> _WHAT YOU NEED TO DO_
Print out the data below with every line intact.

[Data items]
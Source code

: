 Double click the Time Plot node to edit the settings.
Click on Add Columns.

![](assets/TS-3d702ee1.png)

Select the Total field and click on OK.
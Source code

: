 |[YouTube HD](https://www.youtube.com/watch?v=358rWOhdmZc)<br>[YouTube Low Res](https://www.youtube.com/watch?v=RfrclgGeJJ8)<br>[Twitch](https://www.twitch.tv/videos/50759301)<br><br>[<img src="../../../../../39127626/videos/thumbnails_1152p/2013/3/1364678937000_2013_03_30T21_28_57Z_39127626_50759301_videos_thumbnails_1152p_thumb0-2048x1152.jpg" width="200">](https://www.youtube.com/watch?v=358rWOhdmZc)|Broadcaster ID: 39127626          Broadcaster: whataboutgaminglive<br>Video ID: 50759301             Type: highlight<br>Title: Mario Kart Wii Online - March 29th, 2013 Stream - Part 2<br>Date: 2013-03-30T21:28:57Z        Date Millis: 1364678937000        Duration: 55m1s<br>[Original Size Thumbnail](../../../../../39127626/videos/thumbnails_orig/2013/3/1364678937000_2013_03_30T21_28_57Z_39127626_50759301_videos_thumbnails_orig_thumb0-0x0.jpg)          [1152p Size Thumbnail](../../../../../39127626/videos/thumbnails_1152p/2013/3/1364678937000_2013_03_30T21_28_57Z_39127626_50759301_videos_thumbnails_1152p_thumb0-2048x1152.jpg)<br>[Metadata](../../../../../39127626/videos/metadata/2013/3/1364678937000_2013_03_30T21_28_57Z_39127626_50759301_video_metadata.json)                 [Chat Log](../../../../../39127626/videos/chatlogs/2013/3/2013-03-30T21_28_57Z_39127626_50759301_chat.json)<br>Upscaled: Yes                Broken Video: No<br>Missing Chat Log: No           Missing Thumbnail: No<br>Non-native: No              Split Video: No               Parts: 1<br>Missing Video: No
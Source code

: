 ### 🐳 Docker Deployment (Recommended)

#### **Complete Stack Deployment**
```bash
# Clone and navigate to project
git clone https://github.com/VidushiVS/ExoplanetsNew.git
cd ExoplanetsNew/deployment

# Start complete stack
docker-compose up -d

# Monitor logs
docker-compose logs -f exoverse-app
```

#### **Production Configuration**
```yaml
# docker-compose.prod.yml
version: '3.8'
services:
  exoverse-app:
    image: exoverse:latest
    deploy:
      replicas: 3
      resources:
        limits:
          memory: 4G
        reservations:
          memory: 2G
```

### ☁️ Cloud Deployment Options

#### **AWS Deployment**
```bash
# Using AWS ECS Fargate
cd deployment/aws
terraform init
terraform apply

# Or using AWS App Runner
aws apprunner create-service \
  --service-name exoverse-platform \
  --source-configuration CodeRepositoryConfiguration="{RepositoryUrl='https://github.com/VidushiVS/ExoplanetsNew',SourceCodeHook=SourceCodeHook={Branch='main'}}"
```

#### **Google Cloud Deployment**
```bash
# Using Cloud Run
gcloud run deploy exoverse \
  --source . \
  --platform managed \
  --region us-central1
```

> _YOUR SOLUTION_
Source code

: Double click the Time Plot node to edit the settings.
Click on Add Columns.

![](assets/TS-3d702ee1.png)

Select the Total field and click on OK.
Source code

: |[YouTube HD](https://www.youtube.com/watch?v=358rWOhdmZc)<br>[YouTube Low Res](https://www.youtube.com/watch?v=RfrclgGeJJ8)<br>[Twitch](https://www.twitch.tv/videos/50759301)<br><br>[<img src="../../../../../39127626/videos/thumbnails_1152p/2013/3/1364678937000_2013_03_30T21_28_57Z_39127626_50759301_videos_thumbnails_1152p_thumb0-2048x1152.jpg" width="200">](https://www.youtube.com/watch?v=358rWOhdmZc)|Broadcaster ID: 39127626          Broadcaster: whataboutgaminglive<br>Video ID: 50759301             Type: highlight<br>Title: Mario Kart Wii Online - March 29th, 2013 Stream - Part 2<br>Date: 2013-03-30T21:28:57Z        Date Millis: 1364678937000        Duration: 55m1s<br>[Original Size Thumbnail](../../../../../39127626/videos/thumbnails_orig/2013/3/1364678937000_2013_03_30T21_28_57Z_39127626_50759301_videos_thumbnails_orig_thumb0-0x0.jpg)          [1152p Size Thumbnail](../../../../../39127626/videos/thumbnails_1152p/2013/3/1364678937000_2013_03_30T21_28_57Z_39127626_50759301_videos_thumbnails_1152p_thumb0-2048x1152.jpg)<br>[Metadata](../../../../../39127626/videos/metadata/2013/3/1364678937000_2013_03_30T21_28_57Z_39127626_50759301_video_metadata.json)                 [Chat Log](../../../../../39127626/videos/chatlogs/2013/3/2013-03-30T21_28_57Z_39127626_50759301_chat.json)<br>Upscaled: Yes                Broken Video: No<br>Missing Chat Log: No           Missing Thumbnail: No<br>Non-native: No              Split Video: No               Parts: 1<br>Missing Video: No
Source code

: ### 🐳 Docker Deployment (Recommended)

#### **Complete Stack Deployment**
```bash
# Clone and navigate to project
git clone https://github.com/VidushiVS/ExoplanetsNew.git
cd ExoplanetsNew/deployment

# Start complete stack
docker-compose up -d

# Monitor logs
docker-compose logs -f exoverse-app
```

#### **Production Configuration**
```yaml
# docker-compose.prod.yml
version: '3.8'
services:
  exoverse-app:
    image: exoverse:latest
    deploy:
      replicas: 3
      resources:
        limits:
          memory: 4G
        reservations:
          memory: 2G
```

### ☁️ Cloud Deployment Options

#### **AWS Deployment**
```bash
# Using AWS ECS Fargate
cd deployment/aws
terraform init
terraform apply

# Or using AWS App Runner
aws apprunner create-service \
  --service-name exoverse-platform \
  --source-configuration CodeRepositoryConfiguration="{RepositoryUrl='https://github.com/VidushiVS/ExoplanetsNew',SourceCodeHook=SourceCodeHook={Branch='main'}}"
```

#### **Google Cloud Deployment**
```bash
# Using Cloud Run
gcloud run deploy exoverse \
  --source . \
  --platform managed \
  --region us-central1
```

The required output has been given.